Column by Abbey Maynard
A favorite of NPR and alt-radio stations since 2010, this is a group to check out if you’re a fan of Iron & Wine, City and Colour or The Avett Brothers.
The group released its first full-length record this year called “All The Times We Had.” For local fans, it felt like an album that would never happen. It was released after seven years of writing and performing together.
The vocals of Ivan & Alyosha are Andrew Bird-esque with swells of a strange brand of reserved emotionalism that’s off-putting at times.
The music is clearly written by men from the Pacific Northwest stuck in their idealistic post-collegiate stage — wearing thrift shop corduroy suit coats, reading Russian literature and sipping Fair Trade coffee in their decorated-to-look-dilapidated studio apartments.
But this is simply a speculation.
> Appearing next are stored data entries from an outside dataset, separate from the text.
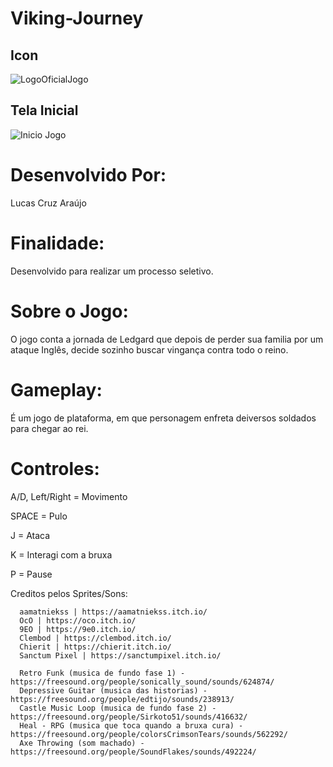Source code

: # Viking-Journey
## Icon
![LogoOficialJogo](https://user-images.githubusercontent.com/69447962/172626223-c5f12682-3f1e-450d-9cb8-7999cc2a1cdc.png)

## Tela Inicial 
![Inicio Jogo](https://user-images.githubusercontent.com/69447962/172626256-7718b16d-1989-4f30-9c78-0645512cdd71.png)


  # Desenvolvido Por:
  Lucas Cruz Araújo
  
  # Finalidade:
  Desenvolvido para realizar um processo seletivo.
  
  # Sobre o Jogo:
  O jogo conta a jornada de Ledgard que depois de perder sua familia por um ataque Inglês, decide sozinho buscar vingança contra todo o reino.
  
  # Gameplay:
  É um jogo de plataforma, em que personagem enfreta deiversos soldados para chegar ao rei.
  
  # Controles:

  A/D, Left/Right = Movimento

  SPACE = Pulo

  J = Ataca
  
  K = Interagi com a bruxa 
  
  P = Pause
  
  Creditos pelos Sprites/Sons:
  
      aamatniekss | https://aamatniekss.itch.io/
      OcO | https://oco.itch.io/
      9EO | https://9e0.itch.io/
      Clembod | https://clembod.itch.io/
      Chierit | https://chierit.itch.io/
      Sanctum Pixel | https://sanctumpixel.itch.io/
      
      Retro Funk (musica de fundo fase 1) - https://freesound.org/people/sonically_sound/sounds/624874/
      Depressive Guitar (musica das historias) - https://freesound.org/people/edtijo/sounds/238913/
      Castle Music Loop (musica de fundo fase 2) -  https://freesound.org/people/Sirkoto51/sounds/416632/
      Heal - RPG (musica que toca quando a bruxa cura) - https://freesound.org/people/colorsCrimsonTears/sounds/562292/
      Axe Throwing (som machado) -https://freesound.org/people/SoundFlakes/sounds/492224/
And these speculations are a bit beside the point. Because these fellas actually make pretty decent music.
The musical highlights of the record are the opening and closing tracks, “Be Your Man,” and “Who Are You.” The ferociously saccharine voice of lead vocalist Tim Wilson kicks off “Be Your Man” after a reverberating kick drum and rhythm guitar.
The lyrics are an adorable plea, begging a woman to — you guessed it — let the guy be your man. As the record progresses, so does the lyrical prose. The last track is a narrative of sorts, questioning the authenticity of (perhaps) the same woman mentioned in “Be Your Man.”
On the band’s first full length album, Wilson writes on the band’s website, “We didn’t get it perfect, but I definitely think we got it right.”
The development of the album is clear when the first and last tracks are examined, but it gets a tad fuzzy in the middle of the record.
The group has a tendency to get repetitive and falls into several indie traps like choruses and bridges full of nothing but “oohs” and “ahs” and the anthem-like chanting of single phrases.
The band, is, however, improving with touring — Ivan & Alyosha has the potential to develop into something spectacular.
The only worry is that they’ve been together since 2007, and it sounds like they’ve been living and performing in 2007 for six years now.
The sound is static. They are undoubtedly on a track headed in the opposite direction of the rest of the indie-pop/rock schema. Folk instrument-oriented, but lacking that sort of twangy hideousness of Mumford and Sons (sorry guys, not a fan them).
They are certainly not following in the humongous footsteps of Arcade Fire, Janelle Monaé and Chvrches, all groups currently seeking an electro-vibe.
Whether this is a good or a bad thing, the music is adorable and well worth a listen.